> Data to use
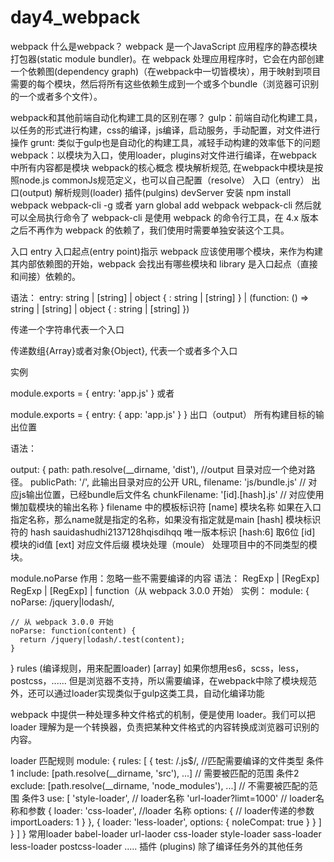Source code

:# day4_webpack
webpack
什么是webpack？
webpack 是一个JavaScript 应用程序的静态模块打包器(static module bundler)。在 webpack 处理应用程序时，它会在内部创建一个依赖图(dependency graph)（在webpack中一切皆模块），用于映射到项目需要的每个模块，然后将所有这些依赖生成到一个或多个bundle（浏览器可识别的一个或者多个文件）。

webpack和其他前端自动化构建工具的区别在哪？
gulp：前端自动化构建工具，以任务的形式进行构建，css的编译，js编译，启动服务，手动配置，对文件进行操作
grunt: 类似于gulp也是自动化的构建工具，减轻手动构建的效率低下的问题
webpack：以模块为入口，使用loader，plugins对文件进行编译，在webpack中所有内容都是模块
webpack的核心概念
模块解析规范, 在webpack中模块是按照node.js commonJs规范定义，也可以自己配置（resolve）
入口（entry）
出口(output)
解析规则(loader)
插件(pulgins)
devServer
安装
npm install webpack webpack-cli -g 或者 yarn global add webpack webpack-cli 然后就可以全局执行命令了 webpack-cli 是使用 webpack 的命令行工具，在 4.x 版本之后不再作为 webpack 的依赖了，我们使用时需要单独安装这个工具。

入口 entry
入口起点(entry point)指示 webpack 应该使用哪个模块，来作为构建其内部依赖图的开始，webpack 会找出有哪些模块和 library 是入口起点（直接和间接）依赖的。

语法： entry: string | [string] | object { : string | [string] } | (function: () => string | [string] | object { : string | [string] })

传递一个字符串代表一个入口

传递数组{Array}或者对象{Object}, 代表一个或者多个入口

实例

  module.exports = {
    entry: 'app.js'
  }
或者

  module.exports = {
    entry: {
      app: 'app.js'
    }
  }
出口（output）
所有构建目标的输出位置

语法：

output: {
  path: path.resolve(__dirname, 'dist'),  //output 目录对应一个绝对路径。
  publicPath: '/', 此输出目录对应的公开 URL,
  filename: 'js/bundle.js'   // 对应js输出位置，已经bundle后文件名
  chunkFilename: '[id].[hash].js'  // 对应使用懒加载模块的输出名称
}
filename 中的模板标识符
[name] 模块名称 如果在入口指定名称，那么name就是指定的名称，如果没有指定就是main
[hash] 模块标识符的 hash sauidashudhi2137128hqisdihqq 唯一版本标识 [hash:6] 取6位
[id] 模块的id值
[ext] 对应文件后缀
模块处理（moule）
处理项目中的不同类型的模块。

module.noParse
作用：忽略一些不需要编译的内容
语法：
RegExp | [RegExp]
RegExp | [RegExp] | function（从 webpack 3.0.0 开始）
实例：
module: {
    noParse: /jquery|lodash/,

    // 从 webpack 3.0.0 开始
    noParse: function(content) {
      return /jquery|lodash/.test(content);
    }
  }
rules (编译规则，用来配置loader) [array]
如果你想用es6，scss，less，postcss，...... 但是浏览器不支持，所以需要编译，在webpack中除了模块规范外，还可以通过loader实现类似于gulp这类工具，自动化编译功能

webpack 中提供一种处理多种文件格式的机制，便是使用 loader。我们可以把 loader 理解为是一个转换器，负责把某种文件格式的内容转换成浏览器可识别的内容。

loader 匹配规则
module: {
  rules: [
    {
      test: /.js$/,  //匹配需要编译的文件类型  条件1
      include: [path.resolve(__dirname, 'src'), ...]  // 需要被匹配的范围  条件2
      exclude: [path.resolve(__dirname, 'node_modules'), ...]  // 不需要被匹配的范围  条件3
      use: [
         'style-loader',  // loader名称
         'url-loader?limt=1000'  // loader名称和参数
         {
           loader: 'css-loader',  //loader 名称
           options: {   // loader传递的参数
             importLoaders: 1
           }
         },
         {
           loader: 'less-loader',
           options: {
             noIeCompat: true
           }
         }
       ]
    }
  ]
}
常用loader
babel-loader  url-laoder  css-loader style-loader  sass-loader less-loader postcss-loader .....
插件 (plugins)
除了编译任务外的其他任务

> Problem details
Write out the entries word for word. Skip the pictures.

> Output of the exercise
Source code

:# day4_webpack
webpack
什么是webpack？
webpack 是一个JavaScript 应用程序的静态模块打包器(static module bundler)。在 webpack 处理应用程序时，它会在内部创建一个依赖图(dependency graph)（在webpack中一切皆模块），用于映射到项目需要的每个模块，然后将所有这些依赖生成到一个或多个bundle（浏览器可识别的一个或者多个文件）。

webpack和其他前端自动化构建工具的区别在哪？
gulp：前端自动化构建工具，以任务的形式进行构建，css的编译，js编译，启动服务，手动配置，对文件进行操作
grunt: 类似于gulp也是自动化的构建工具，减轻手动构建的效率低下的问题
webpack：以模块为入口，使用loader，plugins对文件进行编译，在webpack中所有内容都是模块
webpack的核心概念
模块解析规范, 在webpack中模块是按照node.js commonJs规范定义，也可以自己配置（resolve）
入口（entry）
出口(output)
解析规则(loader)
插件(pulgins)
devServer
安装
npm install webpack webpack-cli -g 或者 yarn global add webpack webpack-cli 然后就可以全局执行命令了 webpack-cli 是使用 webpack 的命令行工具，在 4.x 版本之后不再作为 webpack 的依赖了，我们使用时需要单独安装这个工具。

入口 entry
入口起点(entry point)指示 webpack 应该使用哪个模块，来作为构建其内部依赖图的开始，webpack 会找出有哪些模块和 library 是入口起点（直接和间接）依赖的。

语法： entry: string | [string] | object { : string | [string] } | (function: () => string | [string] | object { : string | [string] })

传递一个字符串代表一个入口

传递数组{Array}或者对象{Object}, 代表一个或者多个入口

实例

  module.exports = {
    entry: 'app.js'
  }
或者

  module.exports = {
    entry: {
      app: 'app.js'
    }
  }
出口（output）
所有构建目标的输出位置

语法：

output: {
  path: path.resolve(__dirname, 'dist'),  //output 目录对应一个绝对路径。
  publicPath: '/', 此输出目录对应的公开 URL,
  filename: 'js/bundle.js'   // 对应js输出位置，已经bundle后文件名
  chunkFilename: '[id].[hash].js'  // 对应使用懒加载模块的输出名称
}
filename 中的模板标识符
[name] 模块名称 如果在入口指定名称，那么name就是指定的名称，如果没有指定就是main
[hash] 模块标识符的 hash sauidashudhi2137128hqisdihqq 唯一版本标识 [hash:6] 取6位
[id] 模块的id值
[ext] 对应文件后缀
模块处理（moule）
处理项目中的不同类型的模块。

module.noParse
作用：忽略一些不需要编译的内容
语法：
RegExp | [RegExp]
RegExp | [RegExp] | function（从 webpack 3.0.0 开始）
实例：
module: {
    noParse: /jquery|lodash/,

    // 从 webpack 3.0.0 开始
    noParse: function(content) {
      return /jquery|lodash/.test(content);
    }
  }
rules (编译规则，用来配置loader) [array]
如果你想用es6，scss，less，postcss，...... 但是浏览器不支持，所以需要编译，在webpack中除了模块规范外，还可以通过loader实现类似于gulp这类工具，自动化编译功能

webpack 中提供一种处理多种文件格式的机制，便是使用 loader。我们可以把 loader 理解为是一个转换器，负责把某种文件格式的内容转换成浏览器可识别的内容。

loader 匹配规则
module: {
  rules: [
    {
      test: /.js$/,  //匹配需要编译的文件类型  条件1
      include: [path.resolve(__dirname, 'src'), ...]  // 需要被匹配的范围  条件2
      exclude: [path.resolve(__dirname, 'node_modules'), ...]  // 不需要被匹配的范围  条件3
      use: [
         'style-loader',  // loader名称
         'url-loader?limt=1000'  // loader名称和参数
         {
           loader: 'css-loader',  //loader 名称
           options: {   // loader传递的参数
             importLoaders: 1
           }
         },
         {
           loader: 'less-loader',
           options: {
             noIeCompat: true
           }
         }
       ]
    }
  ]
}
常用loader
babel-loader  url-laoder  css-loader style-loader  sass-loader less-loader postcss-loader .....
插件 (plugins)
除了编译任务外的其他任务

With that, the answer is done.